Die Legislative ermächtigte sogenannte Bodenkomitees (oder, wo sich solche nicht gründeten, schlicht den zuständigen Bürgermeister), die sich aus kommunalen Politikern rekrutieren, Pachtverträge nach Augenschein als "Taschenverträge" zu qualifizieren. Ein Staatsanwalt verfügt dann die Enteignung, Richter dürfen nur noch die notwendige Änderung in den Grundbucheintragungen anweisen, d.h. es gibt kein ordentliches Verfahren. Den Betroffenen bleibt dann zwar noch der Gerichtsweg, aber aufgrund der Gesetzgebung ist dieser als aussichtslos zu betrachten, zumal eine Klage keinerlei aufschiebende Wirkung hat.

Das zweite Vertragsverletzungsverfahren wurde von der EU-Kommission selbst initiiert, es richtet sich gegen die Beschränkung beim Kauf landwirtschaftlicher Nutzflächen für EU-Ausländer auf einen Hektar. Brüssel sieht darin einen Verstoß gegen die Kapitalfreiheit, eine der Grundfesten des EU-Binnenmarktes. Die Kommission betonte jedoch immer, dass "Einschränkungen in bestimmten Fällen statthaft sind", wenn diese "angemessen und gerechtfertigt sind sowie dem allgemeinen Interesse dienen."

Diese auf einen Kompromiss ausgelegte Formulierung griff Ungarn nie auf, denn die Interessen sind in Ungarn eher speziell gelagert.
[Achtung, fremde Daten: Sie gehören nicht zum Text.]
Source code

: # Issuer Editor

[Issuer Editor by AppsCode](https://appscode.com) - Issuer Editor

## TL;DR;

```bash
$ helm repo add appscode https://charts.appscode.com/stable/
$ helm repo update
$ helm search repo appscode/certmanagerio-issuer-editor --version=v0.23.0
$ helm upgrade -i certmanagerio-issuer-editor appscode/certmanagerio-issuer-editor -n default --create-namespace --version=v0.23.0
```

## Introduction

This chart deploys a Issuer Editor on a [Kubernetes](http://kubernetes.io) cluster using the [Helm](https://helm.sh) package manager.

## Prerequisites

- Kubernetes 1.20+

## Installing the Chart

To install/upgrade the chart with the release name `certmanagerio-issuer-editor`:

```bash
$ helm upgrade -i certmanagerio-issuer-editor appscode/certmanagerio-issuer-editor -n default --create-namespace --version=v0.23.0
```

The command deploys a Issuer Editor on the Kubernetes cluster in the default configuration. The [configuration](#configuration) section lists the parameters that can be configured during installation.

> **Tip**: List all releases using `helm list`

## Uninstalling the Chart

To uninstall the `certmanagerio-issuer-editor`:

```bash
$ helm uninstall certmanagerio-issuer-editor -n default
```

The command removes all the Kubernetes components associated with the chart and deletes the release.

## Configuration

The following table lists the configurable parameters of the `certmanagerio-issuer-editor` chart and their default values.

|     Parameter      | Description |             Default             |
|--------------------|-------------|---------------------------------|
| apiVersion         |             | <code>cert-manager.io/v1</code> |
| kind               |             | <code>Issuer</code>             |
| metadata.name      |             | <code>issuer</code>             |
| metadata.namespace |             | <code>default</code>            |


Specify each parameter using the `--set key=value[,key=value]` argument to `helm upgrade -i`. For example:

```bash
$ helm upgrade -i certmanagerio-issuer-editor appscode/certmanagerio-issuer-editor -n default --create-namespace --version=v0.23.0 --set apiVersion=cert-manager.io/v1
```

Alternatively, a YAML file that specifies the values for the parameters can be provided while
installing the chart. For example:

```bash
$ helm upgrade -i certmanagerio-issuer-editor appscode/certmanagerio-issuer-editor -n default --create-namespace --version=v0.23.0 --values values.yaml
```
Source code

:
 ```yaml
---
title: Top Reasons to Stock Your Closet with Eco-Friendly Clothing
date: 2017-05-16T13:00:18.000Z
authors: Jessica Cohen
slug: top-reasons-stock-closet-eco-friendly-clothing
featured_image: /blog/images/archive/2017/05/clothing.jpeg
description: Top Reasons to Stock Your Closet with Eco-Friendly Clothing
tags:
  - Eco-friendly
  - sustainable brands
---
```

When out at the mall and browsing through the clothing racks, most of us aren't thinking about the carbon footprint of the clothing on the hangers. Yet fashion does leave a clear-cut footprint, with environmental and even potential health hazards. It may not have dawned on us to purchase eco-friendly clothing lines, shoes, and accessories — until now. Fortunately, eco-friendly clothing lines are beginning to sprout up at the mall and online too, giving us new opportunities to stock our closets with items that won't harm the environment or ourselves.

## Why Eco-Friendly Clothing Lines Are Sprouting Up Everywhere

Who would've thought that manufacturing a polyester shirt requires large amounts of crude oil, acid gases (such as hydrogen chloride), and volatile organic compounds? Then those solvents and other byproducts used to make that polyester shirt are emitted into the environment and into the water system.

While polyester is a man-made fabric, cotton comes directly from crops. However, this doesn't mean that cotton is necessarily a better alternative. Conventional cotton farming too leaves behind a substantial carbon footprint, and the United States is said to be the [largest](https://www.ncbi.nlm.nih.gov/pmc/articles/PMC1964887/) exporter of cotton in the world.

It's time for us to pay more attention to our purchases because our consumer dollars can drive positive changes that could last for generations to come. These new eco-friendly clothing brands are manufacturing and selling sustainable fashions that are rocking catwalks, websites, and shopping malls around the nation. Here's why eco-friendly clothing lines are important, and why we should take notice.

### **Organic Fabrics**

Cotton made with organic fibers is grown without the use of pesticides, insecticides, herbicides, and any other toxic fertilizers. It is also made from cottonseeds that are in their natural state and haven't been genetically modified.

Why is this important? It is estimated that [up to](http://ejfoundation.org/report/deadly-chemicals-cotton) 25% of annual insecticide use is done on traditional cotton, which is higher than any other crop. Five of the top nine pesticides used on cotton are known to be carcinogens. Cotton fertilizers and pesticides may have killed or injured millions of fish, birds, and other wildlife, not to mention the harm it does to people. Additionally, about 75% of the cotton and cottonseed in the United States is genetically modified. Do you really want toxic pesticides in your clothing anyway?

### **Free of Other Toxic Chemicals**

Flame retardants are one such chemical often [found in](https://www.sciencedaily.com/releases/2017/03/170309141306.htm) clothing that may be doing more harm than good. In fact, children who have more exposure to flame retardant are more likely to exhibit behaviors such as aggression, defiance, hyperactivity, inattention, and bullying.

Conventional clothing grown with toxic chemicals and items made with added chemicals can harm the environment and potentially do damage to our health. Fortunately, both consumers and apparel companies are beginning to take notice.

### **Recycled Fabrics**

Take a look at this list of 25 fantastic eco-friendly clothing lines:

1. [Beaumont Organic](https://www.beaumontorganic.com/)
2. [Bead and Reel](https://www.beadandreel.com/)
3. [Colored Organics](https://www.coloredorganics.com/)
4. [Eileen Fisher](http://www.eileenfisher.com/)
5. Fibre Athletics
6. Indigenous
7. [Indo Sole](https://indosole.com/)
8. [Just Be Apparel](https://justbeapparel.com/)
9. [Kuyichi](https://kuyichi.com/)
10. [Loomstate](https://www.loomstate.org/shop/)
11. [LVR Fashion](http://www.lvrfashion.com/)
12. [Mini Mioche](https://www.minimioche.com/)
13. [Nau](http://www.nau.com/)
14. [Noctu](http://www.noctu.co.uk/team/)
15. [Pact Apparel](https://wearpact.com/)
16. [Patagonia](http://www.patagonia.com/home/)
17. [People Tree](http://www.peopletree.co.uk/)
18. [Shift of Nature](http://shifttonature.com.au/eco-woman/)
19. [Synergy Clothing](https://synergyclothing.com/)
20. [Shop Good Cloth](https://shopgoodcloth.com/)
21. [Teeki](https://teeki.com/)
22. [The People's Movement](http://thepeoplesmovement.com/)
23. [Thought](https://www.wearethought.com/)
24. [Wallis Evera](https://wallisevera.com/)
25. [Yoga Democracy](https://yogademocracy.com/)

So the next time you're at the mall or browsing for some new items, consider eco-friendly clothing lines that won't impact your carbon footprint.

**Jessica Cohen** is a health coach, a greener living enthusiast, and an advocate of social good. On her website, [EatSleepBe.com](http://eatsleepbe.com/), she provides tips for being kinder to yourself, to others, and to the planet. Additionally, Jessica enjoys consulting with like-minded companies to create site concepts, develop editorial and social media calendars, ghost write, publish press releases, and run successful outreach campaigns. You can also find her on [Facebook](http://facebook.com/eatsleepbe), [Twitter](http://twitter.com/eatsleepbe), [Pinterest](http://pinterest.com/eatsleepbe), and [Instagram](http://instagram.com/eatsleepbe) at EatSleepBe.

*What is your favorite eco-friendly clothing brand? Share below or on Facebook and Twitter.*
Das neue Bodengesetz diente und dient den Günstlingen der Regierungspartei vor allem zur Aneignung von staatlichem Land in Pacht, um darüber EU-Agrarsubventionen abkassieren zu können und eigene Landwirtschaftsbetriebe aufzuziehen, in denen die zuvor auf den Ländereien tätigen Bauern dann als Abhängige arbeiten dürfen. Die Enteignungen über das Vehikel "Taschenverträge" spielt zudem lokalen Konkurrenten erfolgreicher ausländischer Erzeuger in die Hände, diese Mitbewerber amtlich los zu werden.

Die Systematik ist evident, Dutzende Fälle kleinerer und größerer Parteikader, die sich Ländereien - sogar über das gesetzliche Maximum von 400 Hektar hinaus - sicherten, obwohl sie nie zuvor in der Landwirtschaft tätig waren, sind dokumentiert, die Vergabeverfahren vollkommen intransparent.
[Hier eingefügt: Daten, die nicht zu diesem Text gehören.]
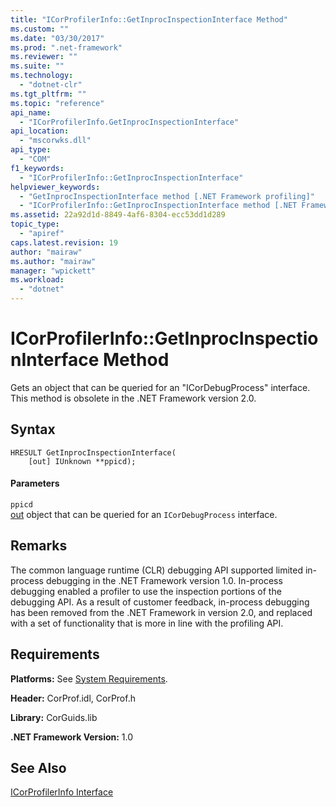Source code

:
 ```yaml
---
title: "ICorProfilerInfo::GetInprocInspectionInterface Method"
ms.custom: ""
ms.date: "03/30/2017"
ms.prod: ".net-framework"
ms.reviewer: ""
ms.suite: ""
ms.technology: 
  - "dotnet-clr"
ms.tgt_pltfrm: ""
ms.topic: "reference"
api_name: 
  - "ICorProfilerInfo.GetInprocInspectionInterface"
api_location: 
  - "mscorwks.dll"
api_type: 
  - "COM"
f1_keywords: 
  - "ICorProfilerInfo::GetInprocInspectionInterface"
helpviewer_keywords: 
  - "GetInprocInspectionInterface method [.NET Framework profiling]"
  - "ICorProfilerInfo::GetInprocInspectionInterface method [.NET Framework profiling]"
ms.assetid: 22a92d1d-8849-4af6-8304-ecc53dd1d289
topic_type: 
  - "apiref"
caps.latest.revision: 19
author: "mairaw"
ms.author: "mairaw"
manager: "wpickett"
ms.workload: 
  - "dotnet"
---
```

# ICorProfilerInfo::GetInprocInspectionInterface Method
Gets an object that can be queried for an "ICorDebugProcess" interface. This method is obsolete in the .NET Framework version 2.0.  
  
## Syntax  
  
```  
HRESULT GetInprocInspectionInterface(  
    [out] IUnknown **ppicd);  
```  
  
#### Parameters  
 `ppicd`  
 [out](/cpp/atl/iunknown) object that can be queried for an `ICorDebugProcess` interface.  
  
## Remarks  
 The common language runtime (CLR) debugging API supported limited in-process debugging in the .NET Framework version 1.0. In-process debugging enabled a profiler to use the inspection portions of the debugging API. As a result of customer feedback, in-process debugging has been removed from the .NET Framework in version 2.0, and replaced with a set of functionality that is more in line with the profiling API.  
  
## Requirements  
 **Platforms:** See [System Requirements](../../../../docs/framework/get-started/system-requirements.md).  
  
 **Header:** CorProf.idl, CorProf.h  
  
 **Library:** CorGuids.lib  
  
 **.NET Framework Version:** 1.0  
  
## See Also  
 [ICorProfilerInfo Interface](../../../../docs/framework/unmanaged-api/profiling/icorprofilerinfo-interface.md)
Die Liste der Begünstigten reicht bis hoch zu
Orbáns Kanzler Lázár und zur Familie des Premiers selbst und deren Geschäftsfreundeskreis (hier ein: Best of), vor allem zum Bürgermeister von Orbáns Heimatgemeinde Felcsút, Mészáros, der sich zudem noch über diverse Staatsbeihilfen für Mast- und Zuchtanlagen freuen durfte und, zusammen mit zwei anderen Familien zum größten Landbesitzer der Gegend aufstieg - neben seinen Baugeschäften etc. etc.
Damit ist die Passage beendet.